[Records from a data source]
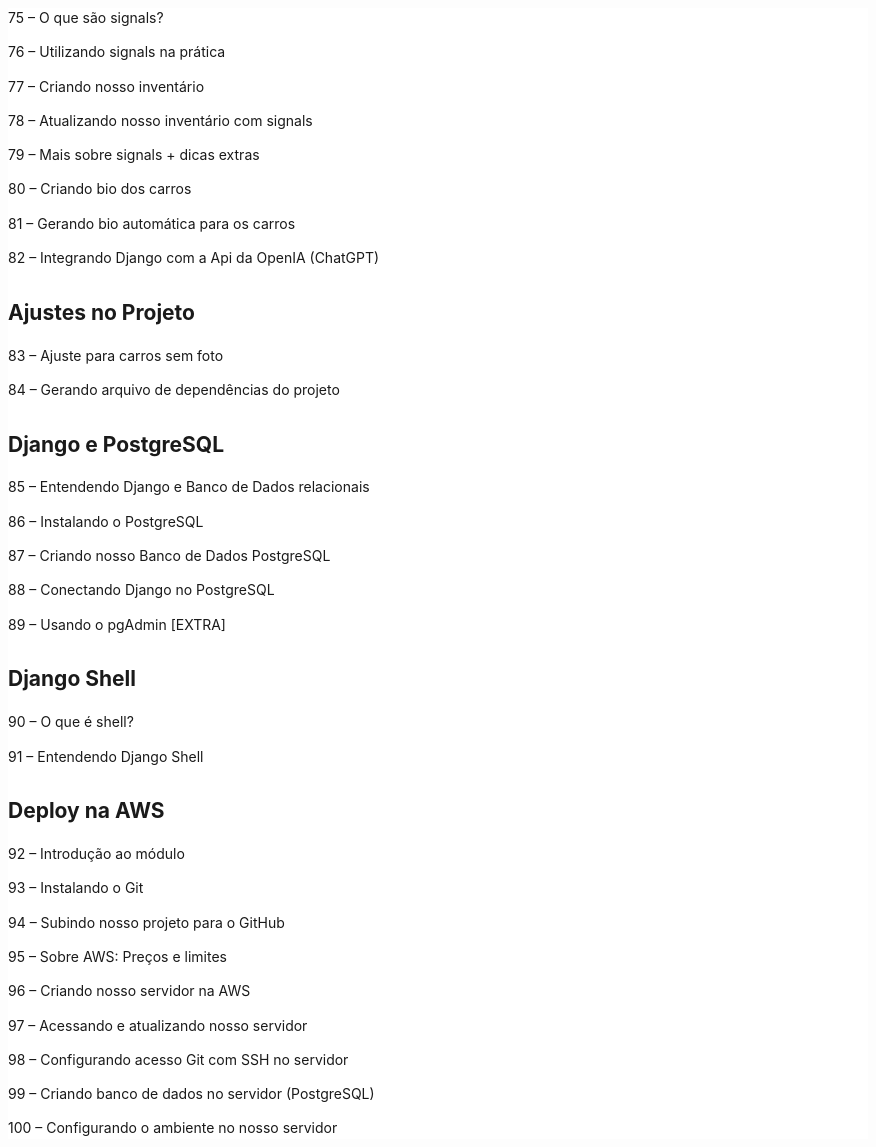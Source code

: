 75 – O que são signals?

76 – Utilizando signals na prática

77 – Criando nosso inventário

78 – Atualizando nosso inventário com signals

79 – Mais sobre signals + dicas extras

80 – Criando bio dos carros

81 – Gerando bio automática para os carros

82 – Integrando Django com a Api da OpenIA (ChatGPT)

## Ajustes no Projeto

83 – Ajuste para carros sem foto

84 – Gerando arquivo de dependências do projeto

## Django e PostgreSQL

85 – Entendendo Django e Banco de Dados relacionais

86 – Instalando o PostgreSQL

87 – Criando nosso Banco de Dados PostgreSQL

88 – Conectando Django no PostgreSQL

89 – Usando o pgAdmin [EXTRA]

## Django Shell

90 – O que é shell?

91 – Entendendo Django Shell

## Deploy na AWS

92 – Introdução ao módulo

93 – Instalando o Git

94 – Subindo nosso projeto para o GitHub

95 – Sobre AWS: Preços e limites

96 – Criando nosso servidor na AWS

97 – Acessando e atualizando nosso servidor

98 – Configurando acesso Git com SSH no servidor

99 – Criando banco de dados no servidor (PostgreSQL)

100 – Configurando o ambiente no nosso servidor
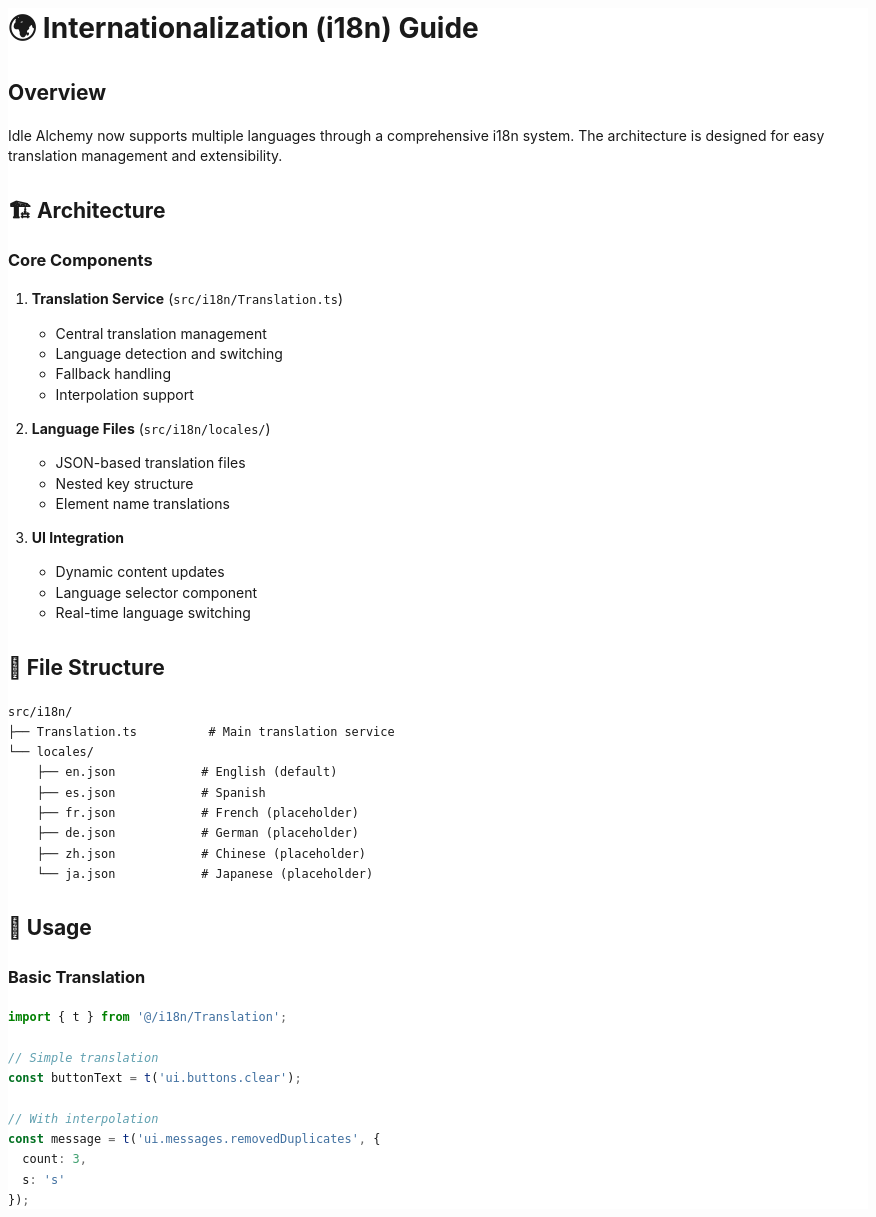 # 🌍 Internationalization (i18n) Guide

## Overview

Idle Alchemy now supports multiple languages through a comprehensive i18n system. The architecture is designed for easy translation management and extensibility.

## 🏗️ Architecture

### Core Components

1. **Translation Service** (`src/i18n/Translation.ts`)
   - Central translation management
   - Language detection and switching
   - Fallback handling
   - Interpolation support

2. **Language Files** (`src/i18n/locales/`)
   - JSON-based translation files
   - Nested key structure
   - Element name translations

3. **UI Integration**
   - Dynamic content updates
   - Language selector component
   - Real-time language switching

## 📁 File Structure

```
src/i18n/
├── Translation.ts          # Main translation service
└── locales/
    ├── en.json            # English (default)
    ├── es.json            # Spanish
    ├── fr.json            # French (placeholder)
    ├── de.json            # German (placeholder)
    ├── zh.json            # Chinese (placeholder)
    └── ja.json            # Japanese (placeholder)
```

## 🔧 Usage

### Basic Translation

```typescript
import { t } from '@/i18n/Translation';

// Simple translation
const buttonText = t('ui.buttons.clear');

// With interpolation
const message = t('ui.messages.removedDuplicates', { 
  count: 3, 
  s: 's' 
});
```
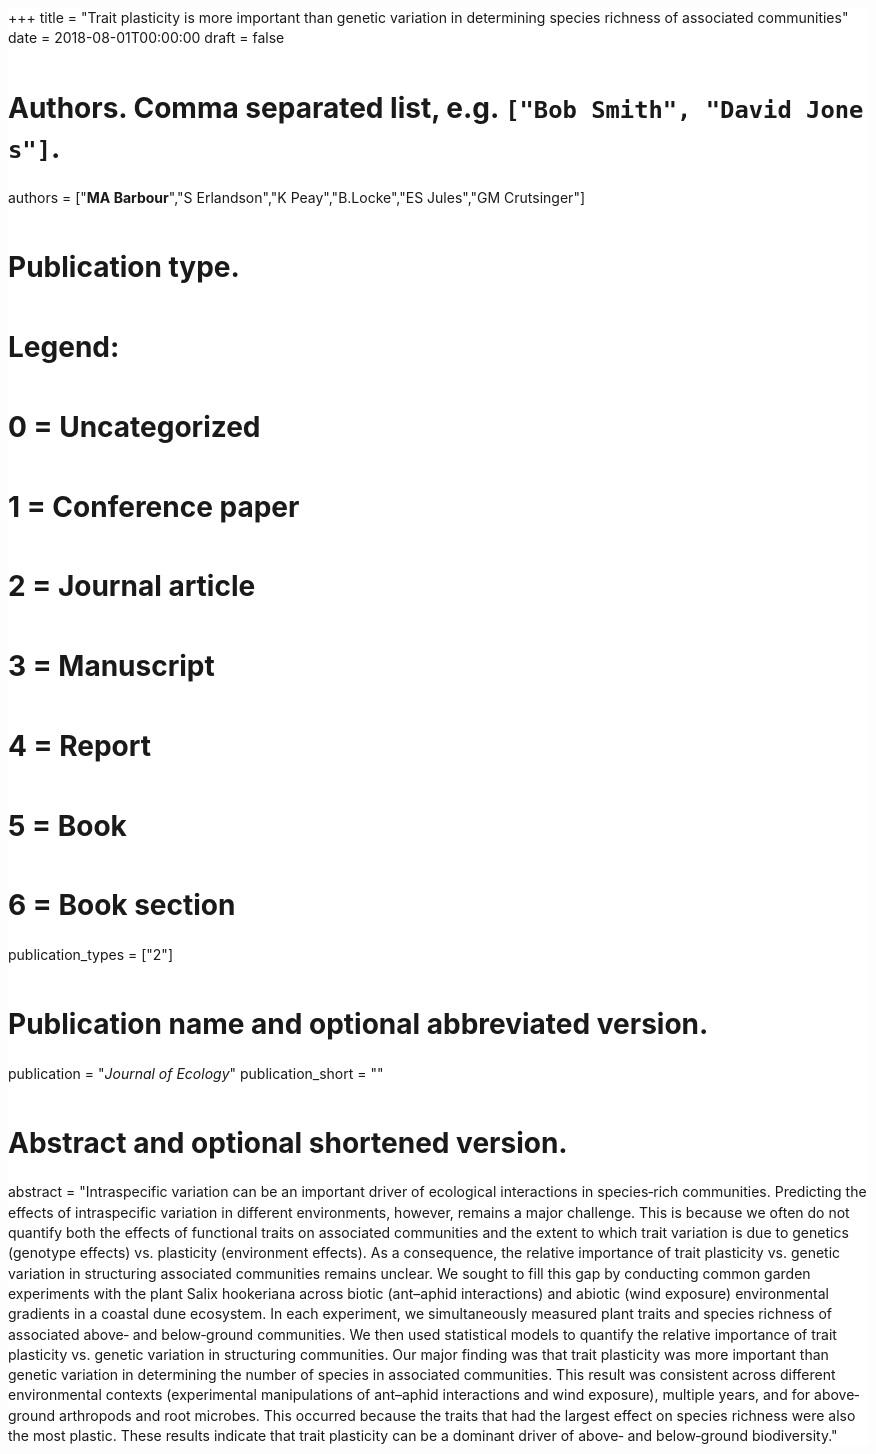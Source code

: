 +++
title = "Trait plasticity is more important than genetic variation in determining species richness of associated communities"
date = 2018-08-01T00:00:00
draft = false

# Authors. Comma separated list, e.g. `["Bob Smith", "David Jones"]`.
authors = ["**MA Barbour**","S Erlandson","K Peay","B.Locke","ES Jules","GM Crutsinger"]

# Publication type.
# Legend:
# 0 = Uncategorized
# 1 = Conference paper
# 2 = Journal article
# 3 = Manuscript
# 4 = Report
# 5 = Book
# 6 = Book section
publication_types = ["2"]

# Publication name and optional abbreviated version.
publication = "*Journal of Ecology*"
publication_short = ""

# Abstract and optional shortened version.
abstract = "Intraspecific variation can be an important driver of ecological interactions in species‐rich communities. Predicting the effects of intraspecific variation in different environments, however, remains a major challenge. This is because we often do not quantify both the effects of functional traits on associated communities and the extent to which trait variation is due to genetics (genotype effects) vs. plasticity (environment effects). As a consequence, the relative importance of trait plasticity vs. genetic variation in structuring associated communities remains unclear. We sought to fill this gap by conducting common garden experiments with the plant Salix hookeriana across biotic (ant–aphid interactions) and abiotic (wind exposure) environmental gradients in a coastal dune ecosystem. In each experiment, we simultaneously measured plant traits and species richness of associated above‐ and below‐ground communities. We then used statistical models to quantify the relative importance of trait plasticity vs. genetic variation in structuring communities. Our major finding was that trait plasticity was more important than genetic variation in determining the number of species in associated communities. This result was consistent across different environmental contexts (experimental manipulations of ant–aphid interactions and wind exposure), multiple years, and for above‐ground arthropods and root microbes. This occurred because the traits that had the largest effect on species richness were also the most plastic. These results indicate that trait plasticity can be a dominant driver of above‐ and below‐ground biodiversity."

**Task prompt:**
Each line above that contains the string "Gerando" should be identified and copied.

**Result of the exercise:**
81 – Gerando bio automática para os carros
84 – Gerando arquivo de dependências do projeto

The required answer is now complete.